WALLINGFORD — Though the former Bank of America branch at the corner of Center and William Street currently sits vacant, the two-story brick building still has the words “Wallingford Bank And Trust Company” engraved along the top of the structure, serving as a historical reminder of the building’s history.
The building has served as a bank for all 128 years of its existence. Over a century ago, Wallingford Bank and Trust Company opened in the downtown building.
According to Record-Journal archives, Wallingford Bank and Trust Company owned the first National Cash Register Bookkeeping Machine in New Haven County. The bank operated on its own until merging with Connecticut Bank and Trust Co. in 1962, thus officially becoming a branch of CB&T for the next 30 years.
CB&T, established in the 1800s, was armed with approximately $500 million in financial assets at the time of the merger.
Delavan Ives, the president of WBT at the time of the merger, said “we are joining a bank which has Connecticut roots reaching back 148 years, and which is serving the financial needs of the people of the state.”
Shortly after taking on the CB&T name, the Wallingford building received a major addition and remodeling, as the bank nearly doubled in size by 1963. By 1971, CB&T was considered the 52nd largest bank in the United States.
By 1991, CB&T had fallen on hard financial times. After merging with Bank of New England in 1985, CB&T’s sister company sank after the real estate market plummeted in 1989. CB&T was asked to loan billions to Bank of New England, and eventually, the FDIC seized the company’s banks.
Over $45 million was withdrawn from CB&T accounts across the state in January of 1991 as customers closed their accounts.
Unable to save itself, the Wallingford location was acquired by Fleet Financial Group in 1992, which remained in business until 2005, when Bank of America took over. Bank of America closed the branch in September.

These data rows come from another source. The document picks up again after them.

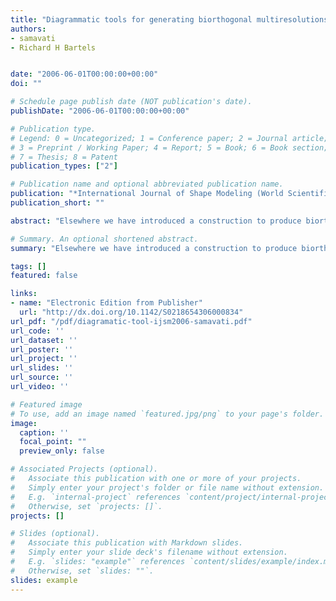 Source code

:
 ```yaml
---
title: "Diagrammatic tools for generating biorthogonal multiresolutions"
authors:
- samavati
- Richard H Bartels


date: "2006-06-01T00:00:00+00:00"
doi: ""

# Schedule page publish date (NOT publication's date).
publishDate: "2006-06-01T00:00:00+00:00"

# Publication type.
# Legend: 0 = Uncategorized; 1 = Conference paper; 2 = Journal article;
# 3 = Preprint / Working Paper; 4 = Report; 5 = Book; 6 = Book section;
# 7 = Thesis; 8 = Patent
publication_types: ["2"]

# Publication name and optional abbreviated publication name.
publication: "*International Journal of Shape Modeling (World Scientific Publishing Company)*"
publication_short: ""

abstract: "Elsewhere we have introduced a construction to produce biorthogonal multiresolutions from given subdivisions. This construction was formulated in matrix terms, which is appropriate for curves and tensor-product surfaces. For mesh surfaces of non-tensor connectivity, however, matrix notation is inconvenient. This work presents the construction for regular meshes using diagrams (stencils, masks) and interactions between diagrams to replace matrices and matrix multiplication. Regular triangular meshes with butterfly subdivision and a variant of Loop subdivision due to Litke, et al. are used as examples."

# Summary. An optional shortened abstract.
summary: "Elsewhere we have introduced a construction to produce biorthogonal multiresolutions from given subdivisions. This construction was formulated in matrix terms, which is appropriate for curves and tensor-product surfaces. For mesh surfaces of non-tensor connectivity, however, matrix notation is inconvenient. This work presents the construction for regular meshes using diagrams (stencils, masks) and interactions between diagrams to replace matrices and matrix multiplication. Regular triangular mes..."

tags: []
featured: false

links:
- name: "Electronic Edition from Publisher"
  url: "http://dx.doi.org/10.1142/S0218654306000834"
url_pdf: "/pdf/diagramatic-tool-ijsm2006-samavati.pdf"
url_code: ''
url_dataset: ''
url_poster: ''
url_project: ''
url_slides: ''
url_source: ''
url_video: ''

# Featured image
# To use, add an image named `featured.jpg/png` to your page's folder. 
image:
  caption: ''
  focal_point: ""
  preview_only: false

# Associated Projects (optional).
#   Associate this publication with one or more of your projects.
#   Simply enter your project's folder or file name without extension.
#   E.g. `internal-project` references `content/project/internal-project/index.md`.
#   Otherwise, set `projects: []`.
projects: []

# Slides (optional).
#   Associate this publication with Markdown slides.
#   Simply enter your slide deck's filename without extension.
#   E.g. `slides: "example"` references `content/slides/example/index.md`.
#   Otherwise, set `slides: ""`.
slides: example
---
```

Today, the Bank of America overhang can still be seen on the Center Street side of the building, while an old-fashioned vault alarm box still remains on the building’s William Street side.
For the time being, the inside remains empty.
Town Economic Development Specialist Tim Ryan says he has not heard of any formal offers for the building, though there have been some “casual conversations” by some interested in turning the former bank into an entertainment facility, or even a wine bar.
Based on the banking industry’s heavy reliance on electronic transactions, the property at 100 Center St. could very well become something other than a bank for the first time in over 125 years.